── Dataset entries
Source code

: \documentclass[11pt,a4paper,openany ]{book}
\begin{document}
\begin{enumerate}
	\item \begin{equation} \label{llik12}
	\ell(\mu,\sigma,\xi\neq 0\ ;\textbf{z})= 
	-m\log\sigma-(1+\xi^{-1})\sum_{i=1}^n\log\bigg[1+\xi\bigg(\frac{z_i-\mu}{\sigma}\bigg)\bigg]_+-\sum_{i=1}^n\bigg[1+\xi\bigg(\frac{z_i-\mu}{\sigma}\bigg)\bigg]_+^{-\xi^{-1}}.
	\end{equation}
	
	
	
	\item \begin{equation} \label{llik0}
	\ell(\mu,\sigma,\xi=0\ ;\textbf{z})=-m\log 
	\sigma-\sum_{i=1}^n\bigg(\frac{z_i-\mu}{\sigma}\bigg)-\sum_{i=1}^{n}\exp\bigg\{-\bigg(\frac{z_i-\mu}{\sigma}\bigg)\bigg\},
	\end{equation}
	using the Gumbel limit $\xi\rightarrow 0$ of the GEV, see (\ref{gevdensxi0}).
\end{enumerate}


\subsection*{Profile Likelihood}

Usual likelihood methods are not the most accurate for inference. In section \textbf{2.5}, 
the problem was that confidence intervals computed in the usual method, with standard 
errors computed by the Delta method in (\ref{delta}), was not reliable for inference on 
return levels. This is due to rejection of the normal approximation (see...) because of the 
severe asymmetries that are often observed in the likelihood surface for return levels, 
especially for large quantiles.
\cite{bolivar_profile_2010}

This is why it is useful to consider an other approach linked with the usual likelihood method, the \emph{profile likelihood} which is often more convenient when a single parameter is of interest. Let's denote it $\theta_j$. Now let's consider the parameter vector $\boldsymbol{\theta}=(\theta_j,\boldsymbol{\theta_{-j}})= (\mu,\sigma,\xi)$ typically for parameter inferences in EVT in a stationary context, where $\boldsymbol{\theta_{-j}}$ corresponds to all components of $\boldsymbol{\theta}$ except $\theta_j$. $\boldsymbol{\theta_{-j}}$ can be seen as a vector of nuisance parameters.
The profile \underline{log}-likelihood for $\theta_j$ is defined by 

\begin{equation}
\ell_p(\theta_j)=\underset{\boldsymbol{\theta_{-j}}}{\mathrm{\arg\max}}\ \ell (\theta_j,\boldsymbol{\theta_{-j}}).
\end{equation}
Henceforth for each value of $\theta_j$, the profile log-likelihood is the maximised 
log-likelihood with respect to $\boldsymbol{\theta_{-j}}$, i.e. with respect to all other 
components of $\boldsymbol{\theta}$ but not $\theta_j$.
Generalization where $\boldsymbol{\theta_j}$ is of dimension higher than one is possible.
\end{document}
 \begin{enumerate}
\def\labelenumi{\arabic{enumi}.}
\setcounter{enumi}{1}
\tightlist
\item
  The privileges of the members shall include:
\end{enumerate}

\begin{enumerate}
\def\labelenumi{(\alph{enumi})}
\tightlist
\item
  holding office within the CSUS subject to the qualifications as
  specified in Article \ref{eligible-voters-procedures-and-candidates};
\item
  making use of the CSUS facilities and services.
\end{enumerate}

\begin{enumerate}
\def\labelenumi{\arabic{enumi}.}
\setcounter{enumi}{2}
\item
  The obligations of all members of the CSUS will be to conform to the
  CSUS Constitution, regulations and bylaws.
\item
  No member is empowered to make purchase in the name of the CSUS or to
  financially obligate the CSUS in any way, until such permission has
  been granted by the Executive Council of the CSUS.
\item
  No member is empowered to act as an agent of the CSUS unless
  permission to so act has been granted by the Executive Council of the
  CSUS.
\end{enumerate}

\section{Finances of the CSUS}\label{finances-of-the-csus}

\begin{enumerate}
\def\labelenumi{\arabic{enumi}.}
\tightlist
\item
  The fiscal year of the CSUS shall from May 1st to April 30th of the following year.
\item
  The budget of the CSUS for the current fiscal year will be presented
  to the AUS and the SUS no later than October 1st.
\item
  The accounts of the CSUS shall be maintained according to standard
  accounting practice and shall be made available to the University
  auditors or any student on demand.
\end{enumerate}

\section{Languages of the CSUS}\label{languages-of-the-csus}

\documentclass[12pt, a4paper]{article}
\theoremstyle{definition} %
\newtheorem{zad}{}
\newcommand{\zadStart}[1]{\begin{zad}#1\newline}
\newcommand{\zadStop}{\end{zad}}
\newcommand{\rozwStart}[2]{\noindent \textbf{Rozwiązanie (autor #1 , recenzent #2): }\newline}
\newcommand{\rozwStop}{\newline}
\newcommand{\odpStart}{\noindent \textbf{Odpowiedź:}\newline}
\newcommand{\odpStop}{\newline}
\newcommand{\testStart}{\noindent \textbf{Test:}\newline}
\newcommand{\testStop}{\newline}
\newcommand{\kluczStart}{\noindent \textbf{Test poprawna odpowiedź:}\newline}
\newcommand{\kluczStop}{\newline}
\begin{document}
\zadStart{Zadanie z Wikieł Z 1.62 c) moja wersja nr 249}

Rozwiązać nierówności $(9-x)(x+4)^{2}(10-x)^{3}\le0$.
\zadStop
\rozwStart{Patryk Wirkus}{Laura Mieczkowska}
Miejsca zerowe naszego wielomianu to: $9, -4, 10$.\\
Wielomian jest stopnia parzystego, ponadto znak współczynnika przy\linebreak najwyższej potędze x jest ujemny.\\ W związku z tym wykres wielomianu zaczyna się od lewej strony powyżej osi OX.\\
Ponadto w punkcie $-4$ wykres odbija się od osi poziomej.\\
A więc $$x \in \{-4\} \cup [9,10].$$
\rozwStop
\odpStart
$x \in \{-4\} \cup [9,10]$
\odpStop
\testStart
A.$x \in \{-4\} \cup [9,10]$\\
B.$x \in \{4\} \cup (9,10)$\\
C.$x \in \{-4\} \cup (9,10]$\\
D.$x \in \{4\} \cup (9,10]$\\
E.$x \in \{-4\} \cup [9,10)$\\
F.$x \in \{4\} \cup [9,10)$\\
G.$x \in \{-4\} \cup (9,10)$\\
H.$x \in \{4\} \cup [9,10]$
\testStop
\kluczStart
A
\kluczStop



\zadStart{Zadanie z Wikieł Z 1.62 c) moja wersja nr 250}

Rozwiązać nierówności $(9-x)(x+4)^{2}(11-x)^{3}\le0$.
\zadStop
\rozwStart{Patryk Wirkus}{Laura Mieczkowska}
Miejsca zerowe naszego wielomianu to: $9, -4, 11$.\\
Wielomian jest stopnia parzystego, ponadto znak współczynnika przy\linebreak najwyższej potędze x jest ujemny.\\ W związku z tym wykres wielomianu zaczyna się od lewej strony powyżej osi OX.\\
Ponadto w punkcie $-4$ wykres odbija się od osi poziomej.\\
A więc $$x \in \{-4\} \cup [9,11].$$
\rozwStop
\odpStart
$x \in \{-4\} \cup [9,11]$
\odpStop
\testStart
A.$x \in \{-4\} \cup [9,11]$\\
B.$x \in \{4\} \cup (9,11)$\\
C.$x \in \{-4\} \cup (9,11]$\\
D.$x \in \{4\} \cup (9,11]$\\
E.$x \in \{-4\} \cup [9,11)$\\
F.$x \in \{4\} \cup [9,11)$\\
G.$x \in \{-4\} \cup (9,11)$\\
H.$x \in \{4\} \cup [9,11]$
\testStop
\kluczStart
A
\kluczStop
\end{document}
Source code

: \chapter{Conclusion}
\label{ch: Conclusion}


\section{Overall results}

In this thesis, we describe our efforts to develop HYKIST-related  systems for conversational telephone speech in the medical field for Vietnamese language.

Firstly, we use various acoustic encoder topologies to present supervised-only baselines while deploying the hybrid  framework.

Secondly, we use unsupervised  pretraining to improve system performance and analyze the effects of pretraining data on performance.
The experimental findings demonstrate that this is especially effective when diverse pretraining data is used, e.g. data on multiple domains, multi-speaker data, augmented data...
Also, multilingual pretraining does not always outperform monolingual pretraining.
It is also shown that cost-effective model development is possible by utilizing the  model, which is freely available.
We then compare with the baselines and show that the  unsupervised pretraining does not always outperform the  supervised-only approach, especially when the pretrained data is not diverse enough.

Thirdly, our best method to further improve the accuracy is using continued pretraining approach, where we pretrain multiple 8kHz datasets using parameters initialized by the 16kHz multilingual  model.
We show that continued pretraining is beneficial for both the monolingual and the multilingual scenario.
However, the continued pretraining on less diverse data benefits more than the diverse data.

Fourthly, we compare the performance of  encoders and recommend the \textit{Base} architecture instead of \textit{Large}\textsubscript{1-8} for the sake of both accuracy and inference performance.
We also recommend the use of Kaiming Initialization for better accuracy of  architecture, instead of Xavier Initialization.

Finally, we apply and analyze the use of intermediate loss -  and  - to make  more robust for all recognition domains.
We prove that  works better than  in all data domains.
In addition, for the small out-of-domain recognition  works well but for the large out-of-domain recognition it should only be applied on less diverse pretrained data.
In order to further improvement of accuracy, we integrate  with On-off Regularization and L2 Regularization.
────
What to work on -
Retype only this range exactly: the first line of the data through the line where "severe asymmetries that" appears.

Written response -
Source code

: \documentclass[11pt,a4paper,openany ]{book}
\begin{document}
\begin{enumerate}
	\item \begin{equation} \label{llik12}
	\ell(\mu,\sigma,\xi\neq 0\ ;\textbf{z})= 
	-m\log\sigma-(1+\xi^{-1})\sum_{i=1}^n\log\bigg[1+\xi\bigg(\frac{z_i-\mu}{\sigma}\bigg)\bigg]_+-\sum_{i=1}^n\bigg[1+\xi\bigg(\frac{z_i-\mu}{\sigma}\bigg)\bigg]_+^{-\xi^{-1}}.
	\end{equation}
	
	
	
	\item \begin{equation} \label{llik0}
	\ell(\mu,\sigma,\xi=0\ ;\textbf{z})=-m\log 
	\sigma-\sum_{i=1}^n\bigg(\frac{z_i-\mu}{\sigma}\bigg)-\sum_{i=1}^{n}\exp\bigg\{-\bigg(\frac{z_i-\mu}{\sigma}\bigg)\bigg\},
	\end{equation}
	using the Gumbel limit $\xi\rightarrow 0$ of the GEV, see (\ref{gevdensxi0}).
\end{enumerate}


\subsection*{Profile Likelihood}

Usual likelihood methods are not the most accurate for inference. In section \textbf{2.5}, 
the problem was that confidence intervals computed in the usual method, with standard 
errors computed by the Delta method in (\ref{delta}), was not reliable for inference on 
return levels. This is due to rejection of the normal approximation (see...) because of the 
severe asymmetries that are often observed in the likelihood surface for return levels, 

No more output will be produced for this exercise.